> Records to process
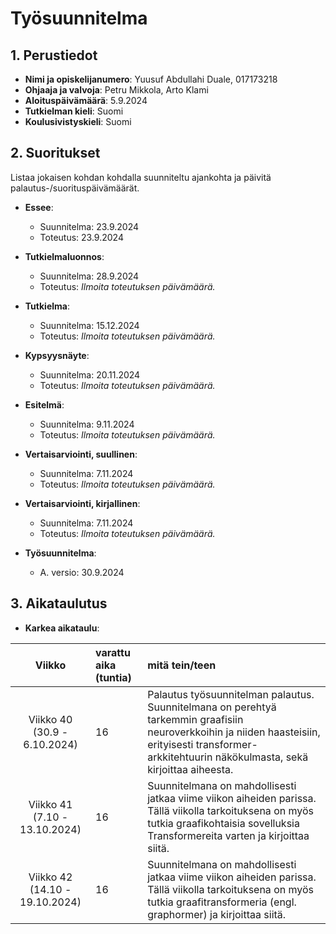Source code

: # Työsuunnitelma

## 1. Perustiedot

- **Nimi ja opiskelijanumero**: Yuusuf Abdullahi Duale, 017173218
- **Ohjaaja ja valvoja**: Petru Mikkola, Arto Klami
- **Aloituspäivämäärä**: 5.9.2024
- **Tutkielman kieli**: Suomi
- **Koulusivistyskieli**: Suomi

## 2. Suoritukset

Listaa jokaisen kohdan kohdalla suunniteltu ajankohta ja päivitä palautus-/suorituspäivämäärät.

- **Essee**: 
  - Suunnitelma: 23.9.2024
  - Toteutus: 23.9.2024
- **Tutkielmaluonnos**: 
  - Suunnitelma: 28.9.2024
  - Toteutus: _Ilmoita toteutuksen päivämäärä._
- **Tutkielma**: 
  - Suunnitelma: 15.12.2024
  - Toteutus: _Ilmoita toteutuksen päivämäärä._
- **Kypsyysnäyte**: 
  - Suunnitelma: 20.11.2024
  - Toteutus: _Ilmoita toteutuksen päivämäärä._
- **Esitelmä**: 
  - Suunnitelma: 9.11.2024
  - Toteutus: _Ilmoita toteutuksen päivämäärä._

- **Vertaisarviointi, suullinen**: 
  - Suunnitelma: 7.11.2024
  - Toteutus: _Ilmoita toteutuksen päivämäärä._
- **Vertaisarviointi, kirjallinen**: 
  - Suunnitelma: 7.11.2024
  - Toteutus: _Ilmoita toteutuksen päivämäärä._
- **Työsuunnitelma**: 
  - A. versio: 30.9.2024


## 3. Aikataulutus

- **Karkea aikataulu**: 

| Viikko | varattu aika (tuntia) | mitä tein/teen
| :----:|:-----| :-----|
| Viikko 40 (30.9 - 6.10.2024) | 16| 	Palautus työsuunnitelman palautus. Suunnitelmana on perehtyä tarkemmin graafisiin neuroverkkoihin ja niiden haasteisiin, erityisesti transformer-arkkitehtuurin näkökulmasta, sekä kirjoittaa aiheesta.|
| Viikko 41 (7.10 - 13.10.2024) | 16 | Suunnitelmana on mahdollisesti jatkaa viime viikon aiheiden parissa. Tällä viikolla tarkoituksena on myös tutkia graafikohtaisia sovelluksia Transformereita varten ja kirjoittaa siitä. |
| Viikko 42 (14.10 - 19.10.2024) | 16 | Suunnitelmana on mahdollisesti jatkaa viime viikon aiheiden parissa. Tällä viikolla tarkoituksena on myös tutkia graafitransformeria (engl. graphormer) ja kirjoittaa siitä.|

> Exercise
Reproduce the complete set of records verbatim and omit the pictures.

> Reply
Source code

: # Työsuunnitelma

## 1. Perustiedot

- **Nimi ja opiskelijanumero**: Yuusuf Abdullahi Duale, 017173218
- **Ohjaaja ja valvoja**: Petru Mikkola, Arto Klami
- **Aloituspäivämäärä**: 5.9.2024
- **Tutkielman kieli**: Suomi
- **Koulusivistyskieli**: Suomi

## 2. Suoritukset

Listaa jokaisen kohdan kohdalla suunniteltu ajankohta ja päivitä palautus-/suorituspäivämäärät.

- **Essee**: 
  - Suunnitelma: 23.9.2024
  - Toteutus: 23.9.2024
- **Tutkielmaluonnos**: 
  - Suunnitelma: 28.9.2024
  - Toteutus: _Ilmoita toteutuksen päivämäärä._
- **Tutkielma**: 
  - Suunnitelma: 15.12.2024
  - Toteutus: _Ilmoita toteutuksen päivämäärä._
- **Kypsyysnäyte**: 
  - Suunnitelma: 20.11.2024
  - Toteutus: _Ilmoita toteutuksen päivämäärä._
- **Esitelmä**: 
  - Suunnitelma: 9.11.2024
  - Toteutus: _Ilmoita toteutuksen päivämäärä._

- **Vertaisarviointi, suullinen**: 
  - Suunnitelma: 7.11.2024
  - Toteutus: _Ilmoita toteutuksen päivämäärä._
- **Vertaisarviointi, kirjallinen**: 
  - Suunnitelma: 7.11.2024
  - Toteutus: _Ilmoita toteutuksen päivämäärä._
- **Työsuunnitelma**: 
  - A. versio: 30.9.2024


## 3. Aikataulutus

- **Karkea aikataulu**: 

| Viikko | varattu aika (tuntia) | mitä tein/teen
| :----:|:-----| :-----|
| Viikko 40 (30.9 - 6.10.2024) | 16| 	Palautus työsuunnitelman palautus. Suunnitelmana on perehtyä tarkemmin graafisiin neuroverkkoihin ja niiden haasteisiin, erityisesti transformer-arkkitehtuurin näkökulmasta, sekä kirjoittaa aiheesta.|
| Viikko 41 (7.10 - 13.10.2024) | 16 | Suunnitelmana on mahdollisesti jatkaa viime viikon aiheiden parissa. Tällä viikolla tarkoituksena on myös tutkia graafikohtaisia sovelluksia Transformereita varten ja kirjoittaa siitä. |
| Viikko 42 (14.10 - 19.10.2024) | 16 | Suunnitelmana on mahdollisesti jatkaa viime viikon aiheiden parissa. Tällä viikolla tarkoituksena on myös tutkia graafitransformeria (engl. graphormer) ja kirjoittaa siitä.|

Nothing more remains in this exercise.